These are two different beasts, at least on the reals. First, $$\frac1{(x-3)(x^2-1)}=\frac{a}{x-3}+\frac{b}{x-1}+\frac{c}{x+1},$$ for some suitable real numbers $(a,b,c)$. Second, on the reals, $$\frac1{(x-3)(x^2+1)}=\frac{A}{x-3}+\frac{Bx+C}{x^2+1},$$ for some suitable real numbers $(A,B,C)$. But, on the complex numbers, $$\frac1{(x-3)(x^2+1)}=\frac{D}{x-3}+\frac{E}{x+\mathrm i}+\frac{F}{x-\mathrm i}.$$ for some suitable complex numbers $(D,E,F)$. Naturally, $(D,E,F)$ is related to $(A,B,C)$ since $$D=A,\quad E+F=B,\quad \mathrm i\,(F-E)=C,$$ which is enough to show that $D$ is real and that $F=\bar E$ with $E=\frac12(B+\mathrm i\,C)$ and $F=\frac12(B-\mathrm i\,C)$.

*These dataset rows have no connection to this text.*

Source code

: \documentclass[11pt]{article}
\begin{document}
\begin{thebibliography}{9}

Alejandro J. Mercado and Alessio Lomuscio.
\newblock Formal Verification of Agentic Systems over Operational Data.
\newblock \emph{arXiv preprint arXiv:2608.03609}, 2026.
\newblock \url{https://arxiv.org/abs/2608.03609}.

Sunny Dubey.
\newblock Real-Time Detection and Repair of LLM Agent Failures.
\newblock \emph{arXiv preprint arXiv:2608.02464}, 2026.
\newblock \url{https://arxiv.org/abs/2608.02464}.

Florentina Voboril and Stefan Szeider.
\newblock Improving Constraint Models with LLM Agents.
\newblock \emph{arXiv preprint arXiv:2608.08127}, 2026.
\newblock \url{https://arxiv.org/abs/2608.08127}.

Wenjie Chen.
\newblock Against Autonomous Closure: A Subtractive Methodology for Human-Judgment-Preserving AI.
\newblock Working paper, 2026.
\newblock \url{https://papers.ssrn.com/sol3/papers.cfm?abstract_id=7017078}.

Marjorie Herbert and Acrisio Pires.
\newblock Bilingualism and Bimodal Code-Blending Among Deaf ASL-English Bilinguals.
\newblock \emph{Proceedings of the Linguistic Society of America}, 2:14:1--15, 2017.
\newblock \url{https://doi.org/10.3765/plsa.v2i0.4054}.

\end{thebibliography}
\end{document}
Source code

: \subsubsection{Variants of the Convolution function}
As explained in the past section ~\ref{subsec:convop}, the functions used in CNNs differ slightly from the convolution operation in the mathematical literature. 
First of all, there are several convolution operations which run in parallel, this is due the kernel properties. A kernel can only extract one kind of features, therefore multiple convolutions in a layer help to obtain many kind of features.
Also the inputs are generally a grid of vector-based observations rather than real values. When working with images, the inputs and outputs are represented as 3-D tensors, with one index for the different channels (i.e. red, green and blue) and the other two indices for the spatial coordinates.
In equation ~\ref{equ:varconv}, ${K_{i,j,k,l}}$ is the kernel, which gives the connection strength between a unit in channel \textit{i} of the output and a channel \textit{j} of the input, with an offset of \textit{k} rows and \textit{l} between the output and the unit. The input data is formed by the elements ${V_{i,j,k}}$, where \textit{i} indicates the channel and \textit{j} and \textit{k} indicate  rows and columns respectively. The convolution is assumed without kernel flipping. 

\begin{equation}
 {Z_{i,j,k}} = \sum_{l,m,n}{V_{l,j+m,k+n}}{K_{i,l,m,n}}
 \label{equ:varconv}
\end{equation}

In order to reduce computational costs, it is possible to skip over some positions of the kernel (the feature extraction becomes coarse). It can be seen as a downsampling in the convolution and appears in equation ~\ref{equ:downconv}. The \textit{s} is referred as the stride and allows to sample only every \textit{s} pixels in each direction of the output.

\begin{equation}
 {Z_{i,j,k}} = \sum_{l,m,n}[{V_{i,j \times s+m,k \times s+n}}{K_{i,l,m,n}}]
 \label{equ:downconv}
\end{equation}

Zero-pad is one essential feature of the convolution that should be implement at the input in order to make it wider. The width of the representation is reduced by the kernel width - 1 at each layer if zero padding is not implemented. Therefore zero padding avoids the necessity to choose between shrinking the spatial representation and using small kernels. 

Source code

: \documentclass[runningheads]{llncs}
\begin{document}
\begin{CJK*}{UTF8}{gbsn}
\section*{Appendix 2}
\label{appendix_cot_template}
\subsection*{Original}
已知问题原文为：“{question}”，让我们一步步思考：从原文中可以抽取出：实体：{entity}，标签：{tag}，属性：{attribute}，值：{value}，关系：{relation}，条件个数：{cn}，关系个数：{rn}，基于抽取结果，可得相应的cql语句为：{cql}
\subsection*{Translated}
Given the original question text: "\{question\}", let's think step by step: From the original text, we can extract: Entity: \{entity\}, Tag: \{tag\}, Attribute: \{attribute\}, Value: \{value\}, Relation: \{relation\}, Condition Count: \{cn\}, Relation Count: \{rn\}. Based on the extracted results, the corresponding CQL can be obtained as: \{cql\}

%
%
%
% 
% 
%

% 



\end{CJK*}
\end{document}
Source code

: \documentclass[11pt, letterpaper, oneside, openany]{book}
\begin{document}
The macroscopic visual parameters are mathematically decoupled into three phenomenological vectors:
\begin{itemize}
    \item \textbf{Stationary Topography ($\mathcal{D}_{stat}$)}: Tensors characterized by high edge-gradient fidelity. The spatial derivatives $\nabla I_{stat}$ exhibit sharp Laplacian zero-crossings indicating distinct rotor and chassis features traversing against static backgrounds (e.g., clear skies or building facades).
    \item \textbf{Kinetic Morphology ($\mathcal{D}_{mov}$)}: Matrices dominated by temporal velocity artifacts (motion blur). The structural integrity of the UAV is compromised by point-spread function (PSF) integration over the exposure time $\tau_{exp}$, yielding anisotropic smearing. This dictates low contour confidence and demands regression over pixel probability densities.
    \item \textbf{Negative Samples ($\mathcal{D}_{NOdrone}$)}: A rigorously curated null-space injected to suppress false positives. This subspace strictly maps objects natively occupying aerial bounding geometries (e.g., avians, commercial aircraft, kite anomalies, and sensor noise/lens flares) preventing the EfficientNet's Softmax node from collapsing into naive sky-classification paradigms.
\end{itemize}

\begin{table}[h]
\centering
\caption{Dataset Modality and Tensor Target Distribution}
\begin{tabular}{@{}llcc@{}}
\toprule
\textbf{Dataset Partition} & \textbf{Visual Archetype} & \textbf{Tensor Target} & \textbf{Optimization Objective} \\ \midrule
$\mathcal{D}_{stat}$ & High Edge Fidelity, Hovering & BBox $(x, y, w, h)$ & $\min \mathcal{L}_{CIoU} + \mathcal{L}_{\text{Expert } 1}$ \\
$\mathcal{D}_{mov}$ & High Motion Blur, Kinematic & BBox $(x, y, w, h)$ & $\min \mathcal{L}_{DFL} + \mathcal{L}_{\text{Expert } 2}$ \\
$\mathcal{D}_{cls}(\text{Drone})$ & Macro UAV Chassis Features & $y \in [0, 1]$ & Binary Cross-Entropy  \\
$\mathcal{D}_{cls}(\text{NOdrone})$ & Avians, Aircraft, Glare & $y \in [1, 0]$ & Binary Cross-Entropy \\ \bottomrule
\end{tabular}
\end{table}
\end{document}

Recall that, in full generality, every polynomial on the reals is the product of some factors $(x-a)^n$ and $(x^2+bx+c)^m$ with $b^2\lt4c$ hence every rational fraction with denominator $$\prod_{k}(x-a_k)^{n_k}\cdot\prod_\ell(x^2+b_\ell x+c_\ell)^{m_\ell}$$ is the sum of a polynomial and of some terms $$\frac{A_{k,p}}{(x-a_k)^p}\qquad\text{and}\qquad\frac{B_{\ell,q}x+C_{\ell,q}}{(x^2+b_kx+c_k)^q},$$ for each $k$ and $\ell$, with $1\leqslant p\leqslant n_k$ and $1\leqslant q\leqslant m_\ell$, respectively.